The first Chinese are supposed to have been a nomad tribe in the province of Shensi which lies in the north-west of China, and among them at last appeared a ruler, Fohi, whose name at least has been preserved. His deeds and his person are mythical, but he is credited with having given his country its first regular institutions. One of his successors was Hwangti (which means Heavenly Emperor), who was the first to employ the imperial style of Emperor, the earlier rulers having been content with the inferior title of Wang, or prince. He adopted the convenient decimal division in his administration as well as his coinage. His dominions were divided into ten provinces, each of these into ten departments, these again into ten districts, each of which held ten towns. He regulated the calendar, originating the Chinese cycle of sixty years, and he encouraged commerce. He seems to have been a wise prince and to have been the first of the great Emperors. His grandson, who was also Emperor, continued his good work and earned the reputation of being “the restorer or even founder of true astronomy.”

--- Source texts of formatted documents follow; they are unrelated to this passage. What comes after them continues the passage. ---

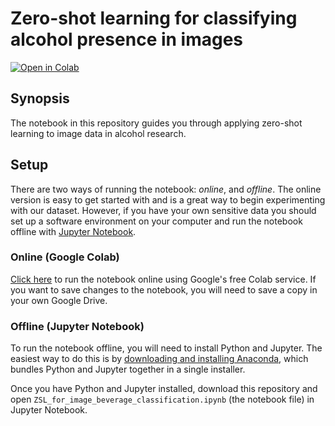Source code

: # Zero-shot learning for classifying alcohol presence in images

[![Open in Colab](https://colab.research.google.com/assets/colab-badge.svg)](https://colab.research.google.com/github/ltu-capr/zsl-image-tutorial/blob/master/ZSL_for_image_beverage_classification.ipynb)

## Synopsis
The notebook in this repository 
guides you through applying zero-shot learning 
to image data in alcohol research.

## Setup

There are two ways of running the notebook: 
_online_, and _offline_.
The online version is easy to get started with
and is a great way to begin experimenting with our dataset.
However, if you have your own sensitive data
you should set up a software environment on your computer
and run the notebook offline
with [Jupyter Notebook](https://jupyter.org/).

### Online (Google Colab)

[Click here](https://colab.research.google.com/github/ltu-capr/zsl-image-tutorial/blob/master/ZSL_for_image_beverage_classification.ipynb)
to run the notebook online
using Google's free Colab service.
If you want to save changes to the notebook,
you will need to save a copy
in your own Google Drive.

### Offline (Jupyter Notebook)

To run the notebook offline,
you will need to install Python and Jupyter.
The easiest way to do this
is by [downloading and installing Anaconda](https://www.anaconda.com/download),
which bundles Python and Jupyter together
in a single installer.

Once you have Python and Jupyter installed,
download this repository
and open `ZSL_for_image_beverage_classification.ipynb`
(the notebook file)
in Jupyter Notebook.

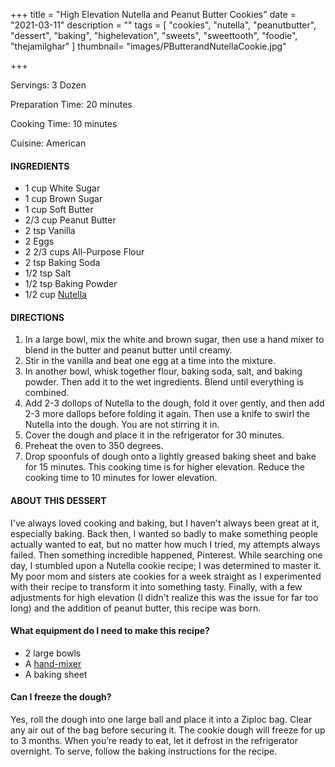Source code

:+++
title = "High Elevation Nutella and Peanut Butter Cookies"
date = "2021-03-11"
description = ""
tags = [
    "cookies",
    "nutella",
    "peanutbutter",
    "dessert",
    "baking",
    "highelevation",
    "sweets", 
    "sweettooth", 
    "foodie",
    "thejamilghar"
]
thumbnail= "images/PButterandNutellaCookie.jpg"

+++

Servings: 3 Dozen <!--more-->

Preparation Time: 20 minutes

Cooking Time: 10 minutes 

Cuisine: American  

#### INGREDIENTS 

* 1 cup White Sugar
* 1 cup Brown Sugar
* 1 cup Soft Butter
* 2/3 cup Peanut Butter 
* 2 tsp Vanilla
* 2 Eggs
* 2 2/3 cups All-Purpose Flour
* 2 tsp Baking Soda
* 1/2 tsp Salt
* 1/2 tsp Baking Powder
* 1/2 cup [Nutella](https://amzn.to/3vgU75p)

#### DIRECTIONS 

1. In a large bowl, mix the white and brown sugar, then use a hand mixer to blend in the butter and peanut butter until creamy.  
2. Stir in the vanilla and beat one egg at a time into the mixture.
3. In another bowl, whisk together flour, baking soda, salt, and baking powder. Then add it to the wet ingredients. Blend until everything is combined. 
4. Add 2-3 dollops of Nutella to the dough, fold it over gently, and then add 2-3 more dallops before folding it again. Then use a knife to swirl the Nutella into the dough. You are not stirring it in. 
5. Cover the dough and place it in the refrigerator for 30 minutes. 
6. Preheat the oven to 350 degrees. 
7. Drop spoonfuls of dough onto a lightly greased baking sheet and bake for 15 minutes. This cooking time is for higher elevation. Reduce the cooking time to 10 minutes for lower elevation. 

#### ABOUT THIS DESSERT  

I've always loved cooking and baking, but I haven't always been great at it, especially baking. Back then, I wanted so badly to make something people actually wanted to eat, but no matter how much I tried, my attempts always failed. Then something incredible happened, Pinterest. While searching one day, I stumbled upon a Nutella cookie recipe; I was determined to master it. My poor mom and sisters ate cookies for a week straight as I experimented with their recipe to transform it into something tasty. Finally, with a few adjustments for high elevation (I didn't realize this was the issue for far too long) and the addition of peanut butter, this recipe was born. 

#### What equipment do I need to make this recipe?

* 2 large bowls 
* A [hand-mixer](https://amzn.to/3bB2G3c)
* A baking sheet 

#### Can I freeze the dough? 

Yes, roll the dough into one large ball and place it into a Ziploc bag. Clear any air out of the bag before securing it. The cookie dough will freeze for up to 3 months. When you’re ready to eat, let it defrost in the refrigerator overnight. To serve, follow the baking instructions for the recipe.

But the most famous of Hwangti's successors was his great grandson Yao, who is still one of the most revered of all Chinese rulers. He was “diligent, enlightened, polished, and prudent,” and if his words reflected his actions he must have been most solicitous of the welfare of his people. He is specially remarkable for his anxiety to discover the best man to succeed him in the government, and during the last twenty-eight years of his reign he associated the minister Chun with him for that purpose. On his death he left the crown to him, and Chun, after some hesitation, accepted the charge, but he in turn hastened to secure the co-operation of another minister named Yu in the work of administration, just as he had been associated with Yao. The period covered by the rule of this triumvirate is considered one of the most brilliant and perfect in Chinese history, and it bears a resemblance to the age of the Antonines. These rulers seem to have passed their leisure from practical work in framing moral axioms, and in carrying out a model scheme of government based on the purest ethics. They considered that “a prince entrusted with the charge of a State has a heavy task. The happiness of his subjects absolutely depends upon him. To provide for everything is his duty : his ministers are only put in office to assist him," and also that “a prince who wishes to fulfil his obligations, and to long preserve his people in the ways of peace, ought to watch without ceasing that the laws are observed with exactitude." They were staunch upholders of temperance, and they banished the unlucky discoverer of the fact that an intoxicating drink could be obtained from rice. They also held fast to the theory that all govern. ment must be based on the popular will. In fact the reigns of Yao, Chun, and Yu are the ideal period of Chinese history when all questions were de cided by moral right and justice, and even now Chinese philosophers are said to test their maxims of morality by the degree of agreement they may have with the conduct of those rulers.